EXERCISE DIRECTIONS —
Below are records to repeat exactly; copy them without the pictures.

RECORDS PROVIDED —
────────────────
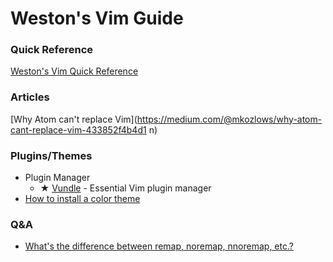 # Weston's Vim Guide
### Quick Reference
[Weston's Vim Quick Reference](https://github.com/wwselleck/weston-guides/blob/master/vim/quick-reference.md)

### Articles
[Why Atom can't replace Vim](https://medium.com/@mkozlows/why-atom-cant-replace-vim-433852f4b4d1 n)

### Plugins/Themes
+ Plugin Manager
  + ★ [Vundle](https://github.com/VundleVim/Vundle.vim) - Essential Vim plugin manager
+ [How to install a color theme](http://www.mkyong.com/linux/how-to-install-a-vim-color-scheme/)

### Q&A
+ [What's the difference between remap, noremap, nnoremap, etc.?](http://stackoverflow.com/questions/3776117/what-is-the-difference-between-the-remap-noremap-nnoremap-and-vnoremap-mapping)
────────────────
ANSWER BOX —
 # Weston's Vim Guide
### Quick Reference
[Weston's Vim Quick Reference](https://github.com/wwselleck/weston-guides/blob/master/vim/quick-reference.md)

### Articles
[Why Atom can't replace Vim](https://medium.com/@mkozlows/why-atom-cant-replace-vim-433852f4b4d1 n)

### Plugins/Themes
+ Plugin Manager
  + ★ [Vundle](https://github.com/VundleVim/Vundle.vim) - Essential Vim plugin manager
+ [How to install a color theme](http://www.mkyong.com/linux/how-to-install-a-vim-color-scheme/)

### Q&A
+ [What's the difference between remap, noremap, nnoremap, etc.?](http://stackoverflow.com/questions/3776117/what-is-the-difference-between-the-remap-noremap-nnoremap-and-vnoremap-mapping)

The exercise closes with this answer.